The population figures used in this bulletin are 1995 population projections which were prepared by the Center for Policy Research and Planning located at the Mississippi Institutions of Higher Learning, 3825 Ridgewood Road, Jackson, Mississippi. The projections for the whole state are more reliable than those for the counties due to the fact that small numbers often behave erratically. For this reason, the state population was projected independently, making the state figures slightly different from the sum of the county figures. Projections for small counties and small categories, such as age/race/sex groups, should be used with caution. Any slight discrepancies in the figures are due to rounding.

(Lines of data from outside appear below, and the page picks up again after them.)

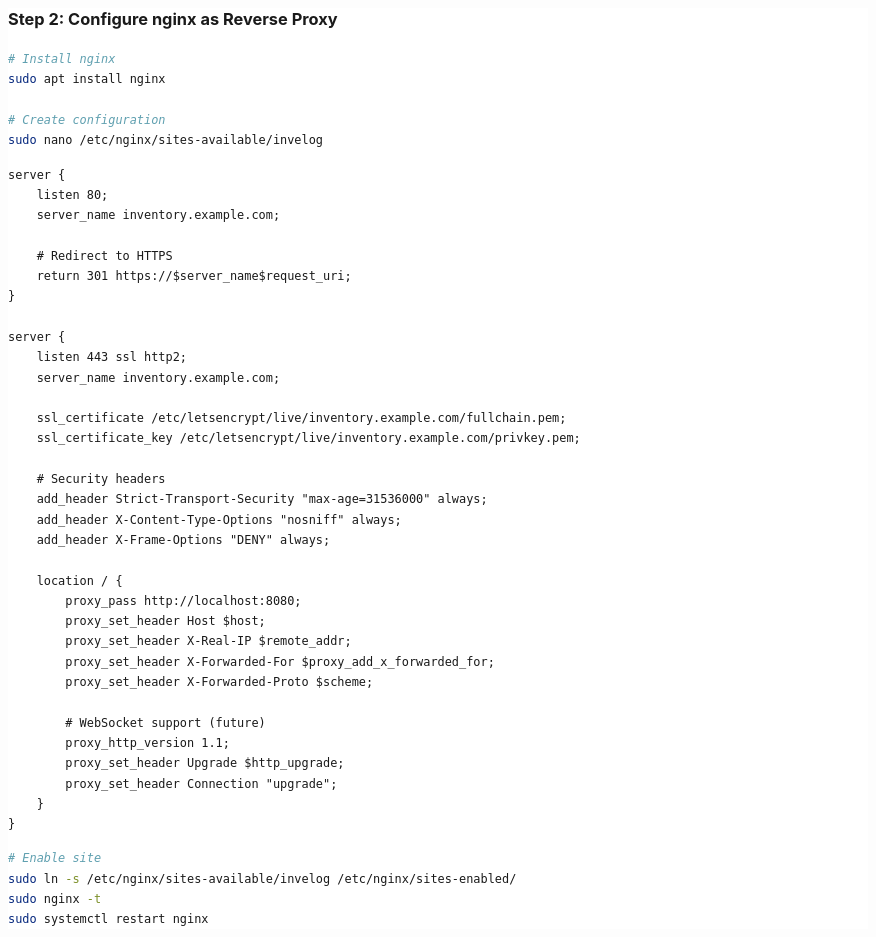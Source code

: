 ### Step 2: Configure nginx as Reverse Proxy

```bash
# Install nginx
sudo apt install nginx

# Create configuration
sudo nano /etc/nginx/sites-available/invelog
```

```nginx
server {
    listen 80;
    server_name inventory.example.com;

    # Redirect to HTTPS
    return 301 https://$server_name$request_uri;
}

server {
    listen 443 ssl http2;
    server_name inventory.example.com;

    ssl_certificate /etc/letsencrypt/live/inventory.example.com/fullchain.pem;
    ssl_certificate_key /etc/letsencrypt/live/inventory.example.com/privkey.pem;

    # Security headers
    add_header Strict-Transport-Security "max-age=31536000" always;
    add_header X-Content-Type-Options "nosniff" always;
    add_header X-Frame-Options "DENY" always;

    location / {
        proxy_pass http://localhost:8080;
        proxy_set_header Host $host;
        proxy_set_header X-Real-IP $remote_addr;
        proxy_set_header X-Forwarded-For $proxy_add_x_forwarded_for;
        proxy_set_header X-Forwarded-Proto $scheme;
        
        # WebSocket support (future)
        proxy_http_version 1.1;
        proxy_set_header Upgrade $http_upgrade;
        proxy_set_header Connection "upgrade";
    }
}
```

```bash
# Enable site
sudo ln -s /etc/nginx/sites-available/invelog /etc/nginx/sites-enabled/
sudo nginx -t
sudo systemctl restart nginx
```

The two categories for race used in this publication are white and nonwhite. White includes such groups as Caucasian, Anglo-American, Canadian, Cuban, French, Greek, Hispanic, Latin American, Mexican, Puerto Rican, Swedish, etc. Nonwhite includes such groups as Black, Afro-American, American Indian, Chinese, Japanese, Hawaiian, Filipino, and all other groups not considered as white.

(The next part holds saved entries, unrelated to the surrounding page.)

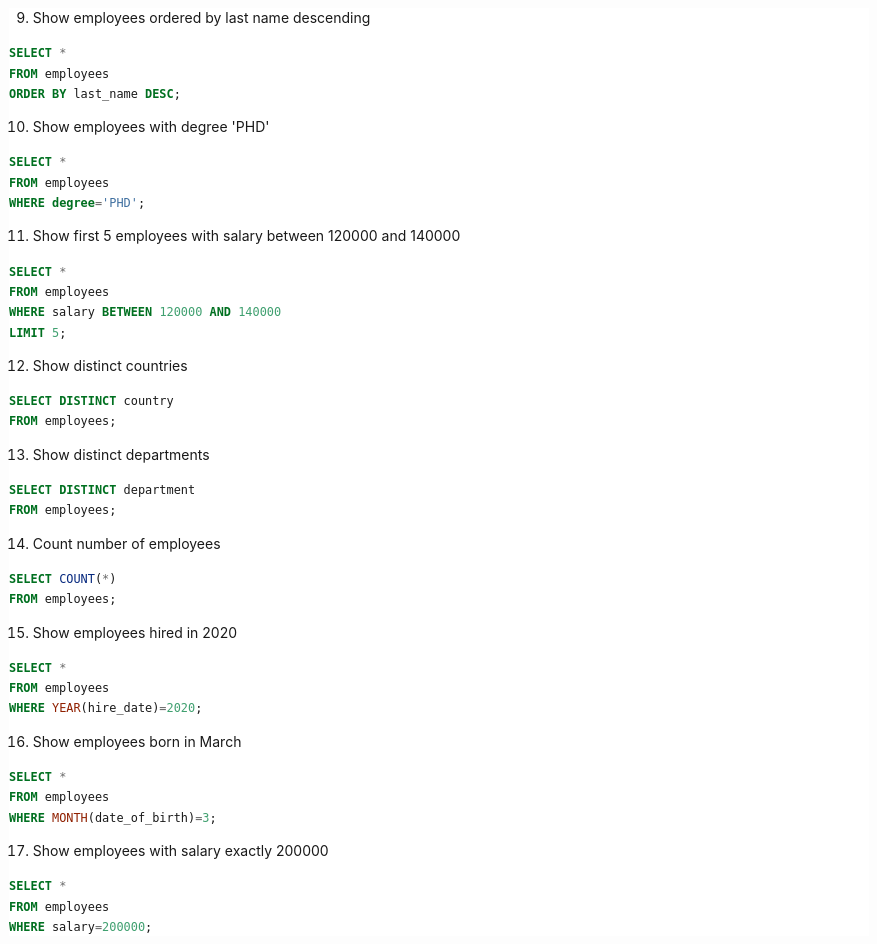 9. Show employees ordered by last name descending  
```sql
SELECT * 
FROM employees 
ORDER BY last_name DESC;
```

10. Show employees with degree 'PHD'  
```sql
SELECT * 
FROM employees 
WHERE degree='PHD';
```

11. Show first 5 employees with salary between 120000 and 140000  
```sql
SELECT * 
FROM employees 
WHERE salary BETWEEN 120000 AND 140000 
LIMIT 5;
```

12. Show distinct countries  
```sql
SELECT DISTINCT country 
FROM employees;
```

13. Show distinct departments  
```sql
SELECT DISTINCT department 
FROM employees;
```

14. Count number of employees  
```sql
SELECT COUNT(*) 
FROM employees;
```

15. Show employees hired in 2020  
```sql
SELECT * 
FROM employees 
WHERE YEAR(hire_date)=2020;
```

16. Show employees born in March  
```sql
SELECT * 
FROM employees 
WHERE MONTH(date_of_birth)=3;
```

17. Show employees with salary exactly 200000  
```sql
SELECT * 
FROM employees 
WHERE salary=200000;
```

Prior to 1989, all statistics regarding live births and fetal deaths were broken down by race of the child or fetus; however, beginning with 1989 and continuing with subsequent years all statistics on live births and fetal deaths will be reported by race of the mother. This includes any rates or ratios that involve figures for live births or fetal deaths. For example, the infant mortality rate for white infants will now be calculated using the number of live births to white mothers as the denominator.
Population-based rates for the state include those for live births, total deaths, and deaths from specific causes, except maternal deaths and deaths from certain conditions originating in the perinatal period. Figures on live births were used as the base for calculating fetal death ratios as well as rates for maternal deaths, infant, neonatal, and postneonatal deaths, and deaths from certain conditions originating in the perinatal period, as the birth counts represent the groups at risk more accurately than do general population figures.
Classification of Cause of Death
Causes of death were assigned according to the Ninth Revision International Statistical Classification of Diseases, Injuries, and Causes of Death. The Ninth Revision was first used in 1979, and is not markedly different from the Eighth Revision. However, the periodic changes in the classification system which have occurred through the years have resulted in an unavoidable lack of comparability for some causes, and caution should be used in analyzing long-term trends.